PROBLEM TO WORK ON = Scan the records below for the line containing "To deploy the" and the line containing "Arrays (or lists)". Copy both, plus every line between, exactly.

*** PROVIDED DATA

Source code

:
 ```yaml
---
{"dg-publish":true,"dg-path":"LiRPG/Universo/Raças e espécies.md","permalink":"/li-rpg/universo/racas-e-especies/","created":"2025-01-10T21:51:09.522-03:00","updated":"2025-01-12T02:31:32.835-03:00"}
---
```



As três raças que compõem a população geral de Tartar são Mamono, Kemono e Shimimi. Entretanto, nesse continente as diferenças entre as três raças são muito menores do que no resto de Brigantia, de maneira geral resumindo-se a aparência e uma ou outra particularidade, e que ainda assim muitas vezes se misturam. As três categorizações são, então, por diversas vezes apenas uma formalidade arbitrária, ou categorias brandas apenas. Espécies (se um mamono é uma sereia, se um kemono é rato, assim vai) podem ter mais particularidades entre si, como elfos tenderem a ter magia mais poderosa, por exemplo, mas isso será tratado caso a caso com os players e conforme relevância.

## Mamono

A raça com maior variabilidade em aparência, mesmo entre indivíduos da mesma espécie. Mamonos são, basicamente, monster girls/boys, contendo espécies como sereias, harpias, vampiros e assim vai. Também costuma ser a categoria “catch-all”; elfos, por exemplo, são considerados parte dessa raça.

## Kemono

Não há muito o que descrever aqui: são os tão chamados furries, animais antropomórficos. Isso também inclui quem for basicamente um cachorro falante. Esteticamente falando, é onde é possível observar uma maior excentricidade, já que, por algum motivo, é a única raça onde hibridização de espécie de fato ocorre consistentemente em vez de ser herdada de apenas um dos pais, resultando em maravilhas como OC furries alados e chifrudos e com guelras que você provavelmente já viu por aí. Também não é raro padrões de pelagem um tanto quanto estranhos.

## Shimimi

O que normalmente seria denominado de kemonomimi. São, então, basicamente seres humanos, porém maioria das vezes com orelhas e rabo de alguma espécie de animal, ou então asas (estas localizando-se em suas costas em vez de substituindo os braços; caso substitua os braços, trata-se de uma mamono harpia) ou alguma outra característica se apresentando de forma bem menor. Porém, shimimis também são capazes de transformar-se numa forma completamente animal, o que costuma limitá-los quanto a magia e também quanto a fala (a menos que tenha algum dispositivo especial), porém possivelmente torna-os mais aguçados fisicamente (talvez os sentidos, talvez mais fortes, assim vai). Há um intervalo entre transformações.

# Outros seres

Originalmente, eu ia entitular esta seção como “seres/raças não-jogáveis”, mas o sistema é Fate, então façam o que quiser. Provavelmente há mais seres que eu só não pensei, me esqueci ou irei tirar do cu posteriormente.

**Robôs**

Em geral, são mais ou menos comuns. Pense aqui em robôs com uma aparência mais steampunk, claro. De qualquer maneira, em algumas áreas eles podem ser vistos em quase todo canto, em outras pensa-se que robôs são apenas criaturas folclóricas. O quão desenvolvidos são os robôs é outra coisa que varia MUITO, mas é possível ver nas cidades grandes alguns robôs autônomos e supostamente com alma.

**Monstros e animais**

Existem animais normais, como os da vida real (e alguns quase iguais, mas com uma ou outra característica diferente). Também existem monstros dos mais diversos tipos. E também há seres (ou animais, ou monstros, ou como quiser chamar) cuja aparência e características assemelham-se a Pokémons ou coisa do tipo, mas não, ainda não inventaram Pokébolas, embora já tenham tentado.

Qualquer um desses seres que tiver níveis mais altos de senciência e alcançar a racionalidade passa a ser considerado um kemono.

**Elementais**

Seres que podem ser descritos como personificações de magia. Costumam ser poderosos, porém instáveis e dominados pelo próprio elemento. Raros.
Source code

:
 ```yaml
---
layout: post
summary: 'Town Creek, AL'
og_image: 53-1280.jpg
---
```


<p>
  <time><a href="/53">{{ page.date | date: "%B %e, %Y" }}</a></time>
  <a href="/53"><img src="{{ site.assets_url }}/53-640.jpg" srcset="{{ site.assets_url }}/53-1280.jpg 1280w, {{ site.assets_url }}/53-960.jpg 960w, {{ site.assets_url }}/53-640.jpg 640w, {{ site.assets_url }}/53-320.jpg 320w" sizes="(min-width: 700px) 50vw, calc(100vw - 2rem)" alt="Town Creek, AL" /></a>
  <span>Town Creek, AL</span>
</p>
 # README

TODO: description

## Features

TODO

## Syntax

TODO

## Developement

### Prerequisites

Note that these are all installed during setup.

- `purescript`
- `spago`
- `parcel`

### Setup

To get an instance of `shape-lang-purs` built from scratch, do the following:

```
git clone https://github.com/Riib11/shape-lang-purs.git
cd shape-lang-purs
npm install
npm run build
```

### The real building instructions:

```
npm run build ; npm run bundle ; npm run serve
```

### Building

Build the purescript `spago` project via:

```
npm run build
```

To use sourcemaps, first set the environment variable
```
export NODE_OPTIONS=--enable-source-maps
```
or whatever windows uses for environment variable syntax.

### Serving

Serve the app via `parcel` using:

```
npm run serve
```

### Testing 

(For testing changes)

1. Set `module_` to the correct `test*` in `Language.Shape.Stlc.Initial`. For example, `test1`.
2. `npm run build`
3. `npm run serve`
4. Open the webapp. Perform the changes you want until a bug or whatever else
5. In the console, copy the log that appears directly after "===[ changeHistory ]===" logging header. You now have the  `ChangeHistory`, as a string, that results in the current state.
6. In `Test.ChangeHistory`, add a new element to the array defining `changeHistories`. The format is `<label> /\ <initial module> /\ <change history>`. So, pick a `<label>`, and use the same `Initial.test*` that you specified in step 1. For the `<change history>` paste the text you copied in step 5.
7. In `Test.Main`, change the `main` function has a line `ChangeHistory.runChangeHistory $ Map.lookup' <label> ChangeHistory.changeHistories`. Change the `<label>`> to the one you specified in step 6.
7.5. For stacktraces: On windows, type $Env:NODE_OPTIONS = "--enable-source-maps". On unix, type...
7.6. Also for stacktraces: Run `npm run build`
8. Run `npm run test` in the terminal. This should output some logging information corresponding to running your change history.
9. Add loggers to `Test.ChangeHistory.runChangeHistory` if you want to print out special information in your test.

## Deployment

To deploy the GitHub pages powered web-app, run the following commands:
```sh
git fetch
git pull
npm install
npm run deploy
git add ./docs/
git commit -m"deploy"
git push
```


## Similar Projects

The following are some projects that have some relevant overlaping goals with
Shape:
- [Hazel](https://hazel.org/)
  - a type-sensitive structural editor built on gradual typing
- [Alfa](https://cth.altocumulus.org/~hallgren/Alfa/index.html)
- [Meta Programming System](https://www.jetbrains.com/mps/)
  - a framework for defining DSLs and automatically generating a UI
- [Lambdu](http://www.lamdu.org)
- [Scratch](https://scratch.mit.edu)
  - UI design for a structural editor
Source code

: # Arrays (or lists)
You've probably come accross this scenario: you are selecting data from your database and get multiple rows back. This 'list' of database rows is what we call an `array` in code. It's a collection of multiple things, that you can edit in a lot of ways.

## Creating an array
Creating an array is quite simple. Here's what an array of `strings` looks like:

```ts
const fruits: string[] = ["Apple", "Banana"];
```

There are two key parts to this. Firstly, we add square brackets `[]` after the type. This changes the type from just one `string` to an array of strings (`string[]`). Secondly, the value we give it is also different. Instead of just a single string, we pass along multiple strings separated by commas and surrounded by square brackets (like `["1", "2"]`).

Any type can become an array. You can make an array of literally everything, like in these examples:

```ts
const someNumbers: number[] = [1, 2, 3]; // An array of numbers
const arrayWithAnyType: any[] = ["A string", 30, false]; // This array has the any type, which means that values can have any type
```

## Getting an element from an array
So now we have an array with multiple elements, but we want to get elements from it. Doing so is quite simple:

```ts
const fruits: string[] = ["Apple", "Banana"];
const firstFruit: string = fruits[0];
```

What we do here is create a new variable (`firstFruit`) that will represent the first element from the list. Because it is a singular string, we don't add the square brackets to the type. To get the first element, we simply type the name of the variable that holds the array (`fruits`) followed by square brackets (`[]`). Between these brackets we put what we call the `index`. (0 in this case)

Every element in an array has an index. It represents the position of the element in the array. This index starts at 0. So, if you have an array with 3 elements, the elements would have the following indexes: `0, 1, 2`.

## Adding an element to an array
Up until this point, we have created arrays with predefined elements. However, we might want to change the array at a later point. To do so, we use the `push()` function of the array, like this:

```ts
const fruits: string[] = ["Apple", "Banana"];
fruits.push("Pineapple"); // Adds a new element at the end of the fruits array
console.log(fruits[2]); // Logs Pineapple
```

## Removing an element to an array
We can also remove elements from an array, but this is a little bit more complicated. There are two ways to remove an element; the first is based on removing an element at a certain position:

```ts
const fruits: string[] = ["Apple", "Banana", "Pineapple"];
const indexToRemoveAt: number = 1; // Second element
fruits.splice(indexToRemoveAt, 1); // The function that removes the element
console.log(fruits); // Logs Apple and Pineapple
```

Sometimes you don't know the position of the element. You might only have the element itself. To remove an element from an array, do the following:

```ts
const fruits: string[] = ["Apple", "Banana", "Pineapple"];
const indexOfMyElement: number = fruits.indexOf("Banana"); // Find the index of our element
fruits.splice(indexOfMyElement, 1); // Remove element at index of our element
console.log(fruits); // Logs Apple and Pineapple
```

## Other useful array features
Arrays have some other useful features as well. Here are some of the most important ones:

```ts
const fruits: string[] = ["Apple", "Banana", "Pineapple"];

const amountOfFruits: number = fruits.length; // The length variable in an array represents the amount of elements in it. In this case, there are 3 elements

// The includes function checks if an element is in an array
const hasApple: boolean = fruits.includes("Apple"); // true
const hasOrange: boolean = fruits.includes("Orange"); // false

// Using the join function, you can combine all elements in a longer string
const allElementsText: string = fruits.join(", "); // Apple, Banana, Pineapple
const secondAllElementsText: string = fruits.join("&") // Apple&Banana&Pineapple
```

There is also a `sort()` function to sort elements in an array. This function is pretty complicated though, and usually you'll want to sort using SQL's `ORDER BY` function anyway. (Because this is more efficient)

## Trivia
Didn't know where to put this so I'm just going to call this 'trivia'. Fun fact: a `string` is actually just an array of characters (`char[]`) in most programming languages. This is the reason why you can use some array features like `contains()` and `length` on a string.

******

RESPONSE BELOW =
To deploy the GitHub pages powered web-app, run the following commands:
```sh
git fetch
git pull
npm install
npm run deploy
git add ./docs/
git commit -m"deploy"
git push
```


## Similar Projects

The following are some projects that have some relevant overlaping goals with
Shape:
- [Hazel](https://hazel.org/)
  - a type-sensitive structural editor built on gradual typing
- [Alfa](https://cth.altocumulus.org/~hallgren/Alfa/index.html)
- [Meta Programming System](https://www.jetbrains.com/mps/)
  - a framework for defining DSLs and automatically generating a UI
- [Lambdu](http://www.lamdu.org)
- [Scratch](https://scratch.mit.edu)
  - UI design for a structural editor
Source code

: # Arrays (or lists)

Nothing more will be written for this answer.